The discussion about who can stay open during the lockdown and who must close continued today. Hema, a general merchandise retail store, decided to open today. Only essential items like food, baby clothes and toiletries were available. The original government ruling said that if it at least 30% of the items sold were essential, then that part of the store with essential items could remain open. The rest of the inventory would be unavailable for sale. (If the store sold at least 70% essential items the entire store could remain open.) Because at least 30% of what Hema sells is essential they decided to open yesterday. Problem is, other chains including Action and Wibra then decided they would re-open from tomorrow. And those stores’ stock is even less essential than Hema’s in my opinion.

That meant the Dutch cabinet went back into discussions last night and this morning.

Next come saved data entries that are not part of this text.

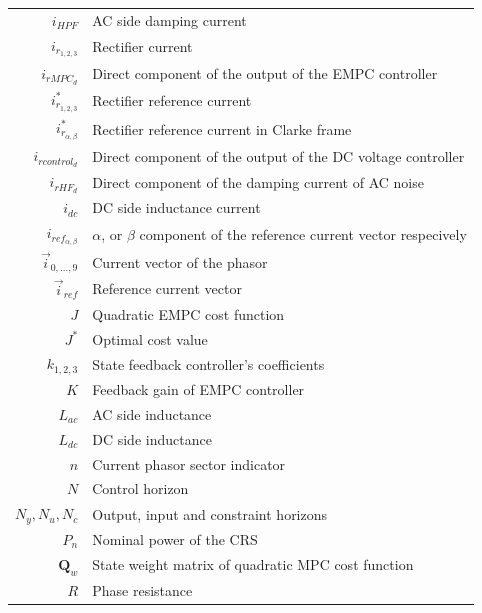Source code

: \begin{scriptsize}
\begin{tabularx}{\textwidth}{r|X}
  $i_{HPF}$                         & AC side damping current\\
  $i_{r_{1,2,3}}$                   & Rectifier current\\
  $i_{rMPC_d}$                      & Direct component of the output of the EMPC controller\\
  $i^*_{r_{1,2,3}}$                 & Rectifier reference current\\
  $i^*_{r_{\alpha,\beta}}$          & Rectifier reference current in Clarke frame\\
  $i_{rcontrol_d}$                  & Direct component of the output of the DC voltage controller\\
  $i_{rHF_d}$                       & Direct component of the damping current of AC noise\\
  $i_{dc}$                          & DC side inductance current\\
  $i_{ref_{\alpha,\beta}}$          & $\alpha$, or $\beta$ component of the reference current vector respecively\\
  $\vec{i}_{0,\dots,9}$             & Current vector of the phasor\\
  $\vec{i}_{ref}$                   & Reference current vector\\
  $J$                               & Quadratic EMPC cost function\\
  $J^*$                             & Optimal cost value\\
  $k_{1,2,3}$                       & State feedback controller's coefficients\\
  $K$                               & Feedback gain of EMPC controller\\
  $L_{ac}$                          & AC side inductance\\
  $L_{dc}$                          & DC side inductance\\
  $n$                               & Current phasor sector indicator\\
  $N$                               & Control horizon\\
  $N_y,N_u,N_c$                     & Output, input and constraint horizons\\
  $P_n$                             & Nominal power of the CRS\\
  $\textbf{Q}_w$                & State weight matrix of quadratic MPC cost function\\
  $R$                               & Phase resistance\\

\end{tabularx}
\end{scriptsize}
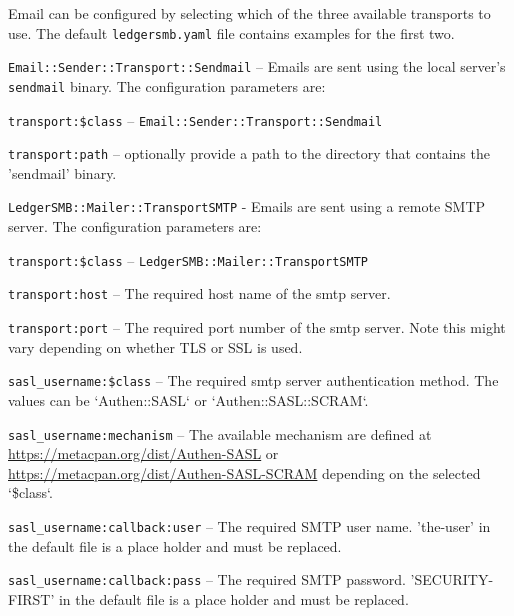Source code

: Email  can be configured by selecting which of the three available transports to use. The default \texttt{ledgersmb.yaml} file contains examples for the first two.

\begin{description}
    
    \item{\texttt{Email::Sender::Transport::Sendmail}} – Emails are sent using the local server's \texttt{sendmail}  binary. The configuration parameters are:
    \begin{description}
        \item{\texttt{transport:\$class}} – \texttt{Email::Sender::Transport::Sendmail}
        \item{\texttt{transport:path}} – optionally provide a path to the directory that contains the 'sendmail' binary.
    \end{description}
    
    \item{\texttt{LedgerSMB::Mailer::TransportSMTP}} - Emails  are sent using a remote SMTP  server.  The configuration parameters are:
    \begin{description}
        \item{\texttt{transport:\$class}} – \texttt{LedgerSMB::Mailer::TransportSMTP}
        \item {\texttt{transport:host}} – The required host name of the smtp  server.
        \item {\texttt{transport:port}} – The required port number of the smtp server. Note this might vary depending on whether TLS or SSL is used.
        \item {\texttt{sasl\_username:\$class}} – The required smtp server authentication method. The values can be `Authen::SASL` or `Authen::SASL::SCRAM`.
        \item {\texttt{sasl\_username:mechanism}} –  The available mechanism are defined at\\
         	\url{https://metacpan.org/dist/Authen-SASL} or \\
         	\url{ https://metacpan.org/dist/Authen-SASL-SCRAM} depending on the selected `\$class`.
        \item {\texttt{sasl\_username:callback:user}} – The required SMTP user name.   'the-user' in the default file is a place holder and must be replaced.
        \item {\texttt{sasl\_username:callback:pass}} – The required SMTP password.  'SECURITY-FIRST' in the default file is a place holder and must be replaced.
    \end{description}
    

\end{description}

The end result: the 30% ruling is now gone, so you need to sell at least 70% essential items to stay open.

Some large non-essential stores open despite lockdown; government to intervene from nltimes.nl

and then Tighter rules around essential stores that can open in lockdown, also from nltimes.nl.

Fotoseries: Stil in Den Haag op de eerste dag van de lockdown, or Photos: Silence in The Hague on the first day of the lockdown [Tuesday]. Photos 9 and 11 are a bit political, since the pink ‘soon available for renting’ signs have the Dutch prime minister and the Health minister’s name listed as the realtor (Rutte and De Jonge).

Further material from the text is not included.